Now, if we assert that a quote is 'about' a topic if the loading is at least .5, we can calculate topic use per source using acast
, again from reshape2
:
quotes = quotes[quotes$value > 0.5, ]
round(acast(quotes, topic ~ subject, length), digits = 2)
## hamas israel palest
## X1 1 174 0
## X2 0 136 15
## X3 0 49 2
## X4 26 11 127
## X5 23 69 48
## X6 19 75 1
## X7 10 51 1
## X8 7 74 5
## X9 22 14 5
## X10 84 63 6
So, we can see some clear patterns. Israel prefers to talk about its goals (2: stopping the rockets) but is also forced to talk about its combat actions, especially topic 7 which includes shelling schools and houses. Hamas talks mostly about the blockade (10), whlie other Palestinian sources talk about the killing of civilians (1) but also about topic 7.
Of course, this is only one of many possible analyses. For example,
we could also look at predicates rather than quotes:
what kind of actions are performed by Israel and Hamas?
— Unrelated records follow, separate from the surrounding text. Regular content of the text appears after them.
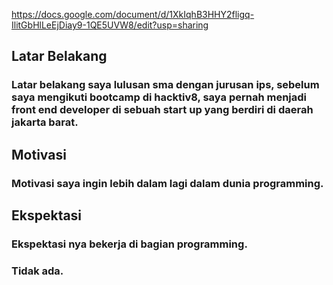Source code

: https://docs.google.com/document/d/1XkIqhB3HHY2fligq-IlitGbHlLeEjDiay9-1QE5UVW8/edit?usp=sharing

[//]: # (Ceritakan sedikit tentang latar belakangmu seperti pendidikan terakhir atau pekerjaan sebelumnya)
## Latar Belakang
### Latar belakang saya lulusan sma dengan jurusan ips, sebelum saya mengikuti bootcamp di hacktiv8, saya pernah menjadi front end developer di sebuah start up yang berdiri di daerah jakarta barat.

[//]: # (Motivasi apa yang mendorongmu untuk ikut program coding bootcamp di Hacktiv8?)
## Motivasi
### Motivasi saya ingin lebih dalam lagi dalam dunia programming.

[//]: # (Beri tahu kami, apa yang ingin kamu dapatkan di Hacktiv8 dan apa yang ingin kamu capai setelah lulus dari sini?)
## Ekspektasi
### Ekspektasi nya bekerja di bagian programming.

[//]: # (Apakah ada hal lain yang ingin disampaikan? Bila ada, kamu bebas untuk menuliskannya)
### Tidak ada.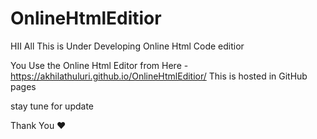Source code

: # OnlineHtmlEditior

HII All This is Under Developing Online Html Code editior

You Use the Online Html Editor from Here - https://akhilathuluri.github.io/OnlineHtmlEditior/ 
This is hosted in GitHub pages

stay tune for update

Thank You ❤️
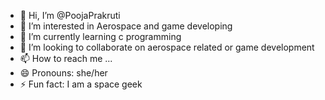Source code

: - 👋 Hi, I’m @PoojaPrakruti
- 👀 I’m interested in Aerospace and game developing
- 🌱 I’m currently learning c programming 
- 💞️ I’m looking to collaborate on aerospace related or game development
- 📫 How to reach me ...
- 😄 Pronouns: she/her
- ⚡ Fun fact: I am a space geek

<!---
PoojaPrakruti/PoojaPrakruti is a ✨ special ✨ repository because its `README.md` (this file) appears on your GitHub profile.
You can click the Preview link to take a look at your changes.
--->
Also, it would be interesting to compare American news with news from Muslim countries, to see if the framing differs between sources.
The good news is that all these analyses can be performed using the tools discussed in this and the previous session:
after running amcat.gettokens
, you have normal R data frame which list the tokens, and this data frame can be analysed and manipulated like a normal R data frame.
Selections of the frame can be converted to a term-document matrix, after which corpus-analytic tools like frequency analysis, topic modeling, or machine learning using e.g. RTextTools.
As a final interesting topic, let's do a simple semantic network analysis based on the clauses. To do this, first add actors for American and European politics:
t3$eu = grepl("euro.*", t3$lemma, ignore.case = T)
t3$us = grepl("america.*|congress.*|obama", t3$lemma, ignore.case = T)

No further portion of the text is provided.